## AIM OF THE EXERCISE:
Repeat exactly, and only, the lines from the one containing "- [4] Improve long description usage" through the end of the records.

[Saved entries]
========================================

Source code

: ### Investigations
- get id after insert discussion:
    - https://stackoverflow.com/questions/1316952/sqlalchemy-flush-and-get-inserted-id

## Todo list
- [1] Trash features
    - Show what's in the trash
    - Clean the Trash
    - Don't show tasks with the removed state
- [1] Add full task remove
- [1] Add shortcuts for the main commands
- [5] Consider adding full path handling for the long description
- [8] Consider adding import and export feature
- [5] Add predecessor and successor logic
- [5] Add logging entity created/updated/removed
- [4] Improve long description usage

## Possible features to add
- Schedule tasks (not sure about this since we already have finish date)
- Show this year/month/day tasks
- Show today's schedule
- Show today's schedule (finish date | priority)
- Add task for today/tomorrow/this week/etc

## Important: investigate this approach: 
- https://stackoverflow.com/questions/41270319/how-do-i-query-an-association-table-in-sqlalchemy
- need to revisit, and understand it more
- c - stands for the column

========================================

## OUTPUT BELOW:
- [4] Improve long description usage

## Possible features to add
- Schedule tasks (not sure about this since we already have finish date)
- Show this year/month/day tasks
- Show today's schedule
- Show today's schedule (finish date | priority)
- Add task for today/tomorrow/this week/etc

## Important: investigate this approach: 
- https://stackoverflow.com/questions/41270319/how-do-i-query-an-association-table-in-sqlalchemy
- need to revisit, and understand it more
- c - stands for the column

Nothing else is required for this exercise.